#### [Exercise objective]
What lines in the records below hold the string "index"? Please show them.

#### [Data listing]
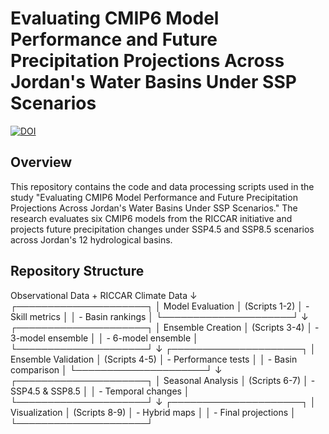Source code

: # Evaluating CMIP6 Model Performance and Future Precipitation Projections Across Jordan's Water Basins Under SSP Scenarios

[![DOI](https://zenodo.org/badge/DOI/10.5281/zenodo.XXXXXXX.svg)](https://doi.org/10.5281/zenodo.XXXXXXX)

## Overview

This repository contains the code and data processing scripts used in the study "Evaluating CMIP6 Model Performance and Future Precipitation Projections Across Jordan's Water Basins Under SSP Scenarios." The research evaluates six CMIP6 models from the RICCAR initiative and projects future precipitation changes under SSP4.5 and SSP8.5 scenarios across Jordan's 12 hydrological basins.

## Repository Structure
Observational Data + RICCAR Climate Data
              ↓
    ┌─────────────────────┐
    │ Model Evaluation    │ (Scripts 1-2)
    │ - Skill metrics     │
    │ - Basin rankings    │
    └─────────────────────┘
              ↓
    ┌─────────────────────┐
    │ Ensemble Creation   │ (Scripts 3-4)
    │ - 3-model ensemble  │
    │ - 6-model ensemble  │
    └─────────────────────┘
              ↓
    ┌─────────────────────┐
    │ Ensemble Validation │ (Scripts 4-5)
    │ - Performance tests │
    │ - Basin comparison  │
    └─────────────────────┘
              ↓
    ┌─────────────────────┐
    │ Seasonal Analysis   │ (Scripts 6-7)
    │ - SSP4.5 & SSP8.5  │
    │ - Temporal changes  │
    └─────────────────────┘
              ↓
    ┌─────────────────────┐
    │ Visualization       │ (Scripts 8-9)
    │ - Hybrid maps       │
    │ - Final projections │
    └─────────────────────┘
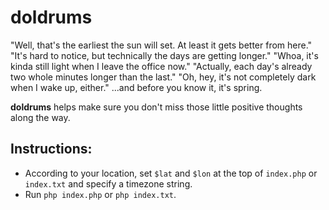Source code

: # doldrums

"Well, that's the earliest the sun will set.  At least it gets better from here."
"It's hard to notice, but technically the days are getting longer."
"Whoa, it's kinda still light when I leave the office now."
"Actually, each day's already two whole minutes longer than the last."
"Oh, hey, it's not completely dark when I wake up, either."
...and before you know it, it's spring.

**doldrums** helps make sure you don't miss those little positive thoughts along the way.

## Instructions:

* According to your location, set `$lat` and `$lon` at the top of `index.php` or `index.txt` and specify a timezone string.
* Run `php index.php` or `php index.txt`.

#### [Written response]
* According to your location, set `$lat` and `$lon` at the top of `index.php` or `index.txt` and specify a timezone string.
* Run `php index.php` or `php index.txt`.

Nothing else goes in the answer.